とにかく〝ねじれ〟状態は6年、または9年は続く。これを政略的に解決しようとしたのが大連立構想である。失敗したが、大連立はともかく小連立や政界再編の可能性は常に存在してゆく。しかし、こうしたドラスチックな対応は、タイミングが作用してなかなか出来るものではない。同じ〝ねじれ〟にある米国で何故連立が生じないまま二大政党が続いているか。特派員として米議会を取材していて分かったことは、大人の対応である。米国ではねじれ状態を「分立政府」といい、上下両院が政権党で多数を占める場合を「統一政府」という。過去26年のうち統一政府は8年しかなく、残り18年は分立政府だ。

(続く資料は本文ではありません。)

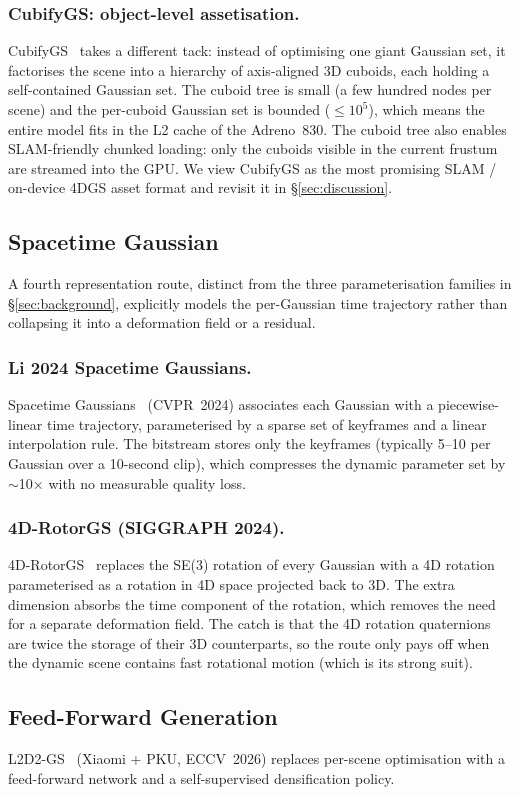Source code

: \subsubsection{CubifyGS: object-level assetisation.}
CubifyGS~\cite{ren2026cubifygs} takes a different tack: instead
of optimising one giant Gaussian set, it factorises the scene
into a hierarchy of axis-aligned 3D cuboids, each holding a
self-contained Gaussian set. The cuboid tree is small (a few
hundred nodes per scene) and the per-cuboid Gaussian set is
bounded ($\le\!10^{5}$), which means the entire model fits in
the L2 cache of the Adreno~830. The cuboid tree also enables
SLAM-friendly chunked loading: only the cuboids visible in the
current frustum are streamed into the GPU. We view CubifyGS as
the most promising SLAM / on-device 4DGS asset format and
revisit it in \S\ref{sec:discussion}.

\subsection{Spacetime Gaussian}
A fourth representation route, distinct from the three
parameterisation families in \S\ref{sec:background}, explicitly
models the per-Gaussian time trajectory rather than collapsing
it into a deformation field or a residual.

\subsubsection{Li 2024 Spacetime Gaussians.}
Spacetime Gaussians~\cite{li2024spacetimegaussians} (CVPR~2024)
associates each Gaussian with a piecewise-linear time
trajectory, parameterised by a sparse set of keyframes and a
linear interpolation rule. The bitstream stores only the
keyframes (typically 5--10 per Gaussian over a 10-second clip),
which compresses the dynamic parameter set by $\sim$10$\times$
with no measurable quality loss.

\subsubsection{4D-RotorGS (SIGGRAPH 2024).}
4D-RotorGS~\cite{duan20244drotorgs} replaces the SE(3) rotation
of every Gaussian with a 4D rotation parameterised as a
rotation in 4D space projected back to 3D. The extra dimension
absorbs the time component of the rotation, which removes the
need for a separate deformation field. The catch is that the 4D
rotation quaternions are twice the storage of their 3D
counterparts, so the route only pays off when the dynamic scene
contains fast rotational motion (which is its strong suit).

\subsection{Feed-Forward Generation}
L2D2-GS~\cite{song2026l2d2gs} (Xiaomi + PKU, ECCV~2026) replaces
per-scene optimisation with a feed-forward network and a
self-supervised densification policy.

なぜ対立が日本のように極限まで激化しないかであるが、それは米議会では法案に対してほとんど党議拘束がかけられていないため、議案ごとに個々の与野党議員が是々非々で交差投票(クロス・ボーティング)を行う制度であるからだ。クロス・ボーティングが定着している背景には、民主共和両党に〝国益〟という共通認識があることだ。加えて欧米伝統の個人主義も底流にある。人格識見において「個」が確立されていてはじめて可能になる制度だ。大人の政党政治だ。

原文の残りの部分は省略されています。